• [What the task requires]: Your answer should be an exact copy of the lines from the start of the entries to the line containing "value is 15.</span></span>", both included.

** Data follows **

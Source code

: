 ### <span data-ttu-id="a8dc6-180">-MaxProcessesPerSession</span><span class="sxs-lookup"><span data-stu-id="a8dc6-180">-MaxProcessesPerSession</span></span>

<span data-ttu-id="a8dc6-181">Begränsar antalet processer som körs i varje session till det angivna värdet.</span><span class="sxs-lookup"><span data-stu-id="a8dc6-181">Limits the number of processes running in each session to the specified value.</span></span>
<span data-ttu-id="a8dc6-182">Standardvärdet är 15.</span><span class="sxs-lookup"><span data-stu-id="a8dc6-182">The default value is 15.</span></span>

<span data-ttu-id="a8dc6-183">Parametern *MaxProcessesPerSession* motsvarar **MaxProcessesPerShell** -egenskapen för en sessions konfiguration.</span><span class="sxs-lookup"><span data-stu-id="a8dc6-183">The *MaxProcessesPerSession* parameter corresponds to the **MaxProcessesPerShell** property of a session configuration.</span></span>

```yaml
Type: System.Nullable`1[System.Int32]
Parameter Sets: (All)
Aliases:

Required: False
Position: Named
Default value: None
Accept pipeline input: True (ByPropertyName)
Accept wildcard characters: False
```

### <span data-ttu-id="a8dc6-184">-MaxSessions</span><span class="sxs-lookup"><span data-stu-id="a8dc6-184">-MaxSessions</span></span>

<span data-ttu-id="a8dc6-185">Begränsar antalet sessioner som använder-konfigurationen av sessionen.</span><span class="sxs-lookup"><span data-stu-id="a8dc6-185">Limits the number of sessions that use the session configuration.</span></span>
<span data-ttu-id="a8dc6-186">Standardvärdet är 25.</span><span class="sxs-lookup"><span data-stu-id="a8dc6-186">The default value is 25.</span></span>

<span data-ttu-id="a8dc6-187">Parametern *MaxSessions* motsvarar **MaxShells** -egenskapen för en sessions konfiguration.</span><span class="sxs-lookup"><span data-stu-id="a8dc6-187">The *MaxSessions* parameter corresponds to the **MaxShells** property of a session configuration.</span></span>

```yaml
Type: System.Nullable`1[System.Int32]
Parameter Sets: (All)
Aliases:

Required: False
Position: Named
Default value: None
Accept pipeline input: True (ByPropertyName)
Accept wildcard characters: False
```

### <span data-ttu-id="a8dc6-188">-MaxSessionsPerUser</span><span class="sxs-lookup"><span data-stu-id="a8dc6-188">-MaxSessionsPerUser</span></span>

** End of Data **

• [Answer space]:
Source code

: ### <span data-ttu-id="a8dc6-180">-MaxProcessesPerSession</span><span class="sxs-lookup"><span data-stu-id="a8dc6-180">-MaxProcessesPerSession</span></span>

<span data-ttu-id="a8dc6-181">Begränsar antalet processer som körs i varje session till det angivna värdet.</span><span class="sxs-lookup"><span data-stu-id="a8dc6-181">Limits the number of processes running in each session to the specified value.</span></span>
<span data-ttu-id="a8dc6-182">Standardvärdet är 15.</span><span class="sxs-lookup"><span data-stu-id="a8dc6-182">The default value is 15.</span></span>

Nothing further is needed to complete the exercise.